- What you have to do:
In the listing below, locate the line that contains "- \(\epsilon\): Small" and the line that contains "#### CREATE JOB". Restate word for word those two lines and every line between them, and nothing else.

━━━ Record excerpts ━━━

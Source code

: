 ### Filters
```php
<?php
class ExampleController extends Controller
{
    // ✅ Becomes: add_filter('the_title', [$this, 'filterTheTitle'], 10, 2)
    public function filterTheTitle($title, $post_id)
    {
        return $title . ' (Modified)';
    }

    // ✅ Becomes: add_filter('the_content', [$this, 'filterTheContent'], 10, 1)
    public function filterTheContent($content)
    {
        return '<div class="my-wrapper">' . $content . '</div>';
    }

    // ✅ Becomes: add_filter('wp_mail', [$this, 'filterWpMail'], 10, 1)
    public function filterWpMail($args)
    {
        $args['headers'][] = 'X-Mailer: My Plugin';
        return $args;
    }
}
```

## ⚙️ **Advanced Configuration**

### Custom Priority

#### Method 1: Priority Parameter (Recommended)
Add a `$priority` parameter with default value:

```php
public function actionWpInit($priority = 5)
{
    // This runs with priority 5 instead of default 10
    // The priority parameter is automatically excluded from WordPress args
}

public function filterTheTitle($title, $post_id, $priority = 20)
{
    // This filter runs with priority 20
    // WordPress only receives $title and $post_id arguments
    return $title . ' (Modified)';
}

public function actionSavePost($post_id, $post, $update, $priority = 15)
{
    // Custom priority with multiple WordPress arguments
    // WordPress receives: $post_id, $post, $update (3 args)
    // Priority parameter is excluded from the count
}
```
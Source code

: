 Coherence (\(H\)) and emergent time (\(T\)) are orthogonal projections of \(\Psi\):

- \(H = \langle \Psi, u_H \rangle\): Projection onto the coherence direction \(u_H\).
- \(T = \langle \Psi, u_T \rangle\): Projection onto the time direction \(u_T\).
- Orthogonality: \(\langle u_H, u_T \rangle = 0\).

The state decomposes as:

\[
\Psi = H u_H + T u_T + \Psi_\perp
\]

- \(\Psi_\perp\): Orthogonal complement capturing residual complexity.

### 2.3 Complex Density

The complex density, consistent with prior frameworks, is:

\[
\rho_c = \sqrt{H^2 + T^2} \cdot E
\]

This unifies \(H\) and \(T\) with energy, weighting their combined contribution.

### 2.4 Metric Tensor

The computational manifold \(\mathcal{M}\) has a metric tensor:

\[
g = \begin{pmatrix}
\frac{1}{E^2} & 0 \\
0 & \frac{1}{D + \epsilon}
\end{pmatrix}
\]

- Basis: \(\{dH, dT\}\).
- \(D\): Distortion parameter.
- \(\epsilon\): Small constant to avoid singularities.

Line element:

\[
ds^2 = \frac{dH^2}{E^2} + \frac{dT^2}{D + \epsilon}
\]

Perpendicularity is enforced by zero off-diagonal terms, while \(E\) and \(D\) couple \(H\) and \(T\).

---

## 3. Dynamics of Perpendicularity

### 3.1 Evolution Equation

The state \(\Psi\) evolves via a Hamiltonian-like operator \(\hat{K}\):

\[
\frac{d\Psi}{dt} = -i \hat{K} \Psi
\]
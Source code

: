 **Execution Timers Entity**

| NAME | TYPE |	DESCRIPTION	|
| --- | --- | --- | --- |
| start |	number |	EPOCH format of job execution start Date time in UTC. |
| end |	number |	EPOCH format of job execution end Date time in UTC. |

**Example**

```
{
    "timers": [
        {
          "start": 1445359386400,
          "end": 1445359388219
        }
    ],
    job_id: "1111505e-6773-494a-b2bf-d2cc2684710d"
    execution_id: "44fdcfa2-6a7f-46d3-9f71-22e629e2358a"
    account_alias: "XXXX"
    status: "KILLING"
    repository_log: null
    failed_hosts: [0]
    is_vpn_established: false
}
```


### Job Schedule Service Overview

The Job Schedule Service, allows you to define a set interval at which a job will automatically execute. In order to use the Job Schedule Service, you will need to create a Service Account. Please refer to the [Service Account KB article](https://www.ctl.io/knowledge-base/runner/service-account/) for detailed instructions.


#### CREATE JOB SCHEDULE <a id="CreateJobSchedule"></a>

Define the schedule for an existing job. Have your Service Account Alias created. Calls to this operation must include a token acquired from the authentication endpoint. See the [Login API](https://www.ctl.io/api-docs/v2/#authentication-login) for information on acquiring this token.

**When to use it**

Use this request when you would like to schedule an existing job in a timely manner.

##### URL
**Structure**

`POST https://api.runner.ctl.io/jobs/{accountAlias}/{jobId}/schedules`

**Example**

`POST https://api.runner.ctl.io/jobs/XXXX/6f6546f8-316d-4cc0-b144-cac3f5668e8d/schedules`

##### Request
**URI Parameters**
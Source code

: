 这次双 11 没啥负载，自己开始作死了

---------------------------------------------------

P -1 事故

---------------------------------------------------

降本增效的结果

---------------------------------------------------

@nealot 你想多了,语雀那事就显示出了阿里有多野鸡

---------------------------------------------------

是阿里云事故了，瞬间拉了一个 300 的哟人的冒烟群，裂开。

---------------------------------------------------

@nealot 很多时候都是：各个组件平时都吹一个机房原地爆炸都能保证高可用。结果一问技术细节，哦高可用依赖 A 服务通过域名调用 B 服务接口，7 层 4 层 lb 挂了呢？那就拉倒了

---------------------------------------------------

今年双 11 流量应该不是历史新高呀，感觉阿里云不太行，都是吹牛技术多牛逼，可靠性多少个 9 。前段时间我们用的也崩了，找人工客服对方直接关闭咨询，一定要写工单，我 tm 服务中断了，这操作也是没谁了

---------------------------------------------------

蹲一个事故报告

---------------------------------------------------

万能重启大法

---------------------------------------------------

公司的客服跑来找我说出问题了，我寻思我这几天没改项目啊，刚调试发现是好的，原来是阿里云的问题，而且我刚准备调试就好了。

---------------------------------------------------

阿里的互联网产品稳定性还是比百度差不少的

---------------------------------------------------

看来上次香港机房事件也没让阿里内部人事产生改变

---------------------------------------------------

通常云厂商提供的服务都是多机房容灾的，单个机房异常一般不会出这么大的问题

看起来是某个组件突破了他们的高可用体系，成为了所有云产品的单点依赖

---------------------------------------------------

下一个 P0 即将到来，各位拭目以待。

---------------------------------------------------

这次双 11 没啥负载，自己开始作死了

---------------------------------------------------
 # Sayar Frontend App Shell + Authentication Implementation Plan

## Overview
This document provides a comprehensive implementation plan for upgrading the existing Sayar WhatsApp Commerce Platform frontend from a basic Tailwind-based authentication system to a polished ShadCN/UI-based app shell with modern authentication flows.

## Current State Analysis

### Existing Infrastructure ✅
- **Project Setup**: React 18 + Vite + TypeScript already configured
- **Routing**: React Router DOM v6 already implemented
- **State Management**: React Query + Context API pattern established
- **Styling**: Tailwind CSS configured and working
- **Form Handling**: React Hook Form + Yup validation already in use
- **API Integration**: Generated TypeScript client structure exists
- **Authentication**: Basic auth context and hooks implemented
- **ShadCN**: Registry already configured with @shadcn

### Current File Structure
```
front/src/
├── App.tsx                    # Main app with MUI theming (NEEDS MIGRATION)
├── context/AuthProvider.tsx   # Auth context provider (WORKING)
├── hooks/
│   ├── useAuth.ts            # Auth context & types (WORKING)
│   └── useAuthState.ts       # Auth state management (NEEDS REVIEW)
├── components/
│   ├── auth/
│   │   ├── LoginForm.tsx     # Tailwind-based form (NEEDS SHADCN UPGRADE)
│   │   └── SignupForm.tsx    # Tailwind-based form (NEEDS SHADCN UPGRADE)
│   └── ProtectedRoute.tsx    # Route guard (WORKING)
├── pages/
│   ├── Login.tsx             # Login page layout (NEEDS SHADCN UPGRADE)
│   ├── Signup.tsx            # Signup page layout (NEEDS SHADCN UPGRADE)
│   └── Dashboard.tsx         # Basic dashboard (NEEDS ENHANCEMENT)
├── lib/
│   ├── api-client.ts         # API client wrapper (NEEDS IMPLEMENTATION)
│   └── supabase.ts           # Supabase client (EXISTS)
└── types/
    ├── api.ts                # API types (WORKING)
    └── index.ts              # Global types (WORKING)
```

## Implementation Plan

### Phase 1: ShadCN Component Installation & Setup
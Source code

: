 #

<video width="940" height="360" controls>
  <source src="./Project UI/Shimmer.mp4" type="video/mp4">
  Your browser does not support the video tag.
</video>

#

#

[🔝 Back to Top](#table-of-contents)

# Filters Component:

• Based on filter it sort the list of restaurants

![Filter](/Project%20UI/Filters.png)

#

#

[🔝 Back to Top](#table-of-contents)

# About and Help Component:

━━━

- Response to this exercise:
- \(\epsilon\): Small constant to avoid singularities.

Line element:

\[
ds^2 = \frac{dH^2}{E^2} + \frac{dT^2}{D + \epsilon}
\]

Perpendicularity is enforced by zero off-diagonal terms, while \(E\) and \(D\) couple \(H\) and \(T\).

---

## 3. Dynamics of Perpendicularity

### 3.1 Evolution Equation

The state \(\Psi\) evolves via a Hamiltonian-like operator \(\hat{K}\):

\[
\frac{d\Psi}{dt} = -i \hat{K} \Psi
\]
Source code

: **Execution Timers Entity**

| NAME | TYPE |	DESCRIPTION	|
| --- | --- | --- | --- |
| start |	number |	EPOCH format of job execution start Date time in UTC. |
| end |	number |	EPOCH format of job execution end Date time in UTC. |

**Example**

```
{
    "timers": [
        {
          "start": 1445359386400,
          "end": 1445359388219
        }
    ],
    job_id: "1111505e-6773-494a-b2bf-d2cc2684710d"
    execution_id: "44fdcfa2-6a7f-46d3-9f71-22e629e2358a"
    account_alias: "XXXX"
    status: "KILLING"
    repository_log: null
    failed_hosts: [0]
    is_vpn_established: false
}
```


### Job Schedule Service Overview

The Job Schedule Service, allows you to define a set interval at which a job will automatically execute. In order to use the Job Schedule Service, you will need to create a Service Account. Please refer to the [Service Account KB article](https://www.ctl.io/knowledge-base/runner/service-account/) for detailed instructions.


#### CREATE JOB SCHEDULE <a id="CreateJobSchedule"></a>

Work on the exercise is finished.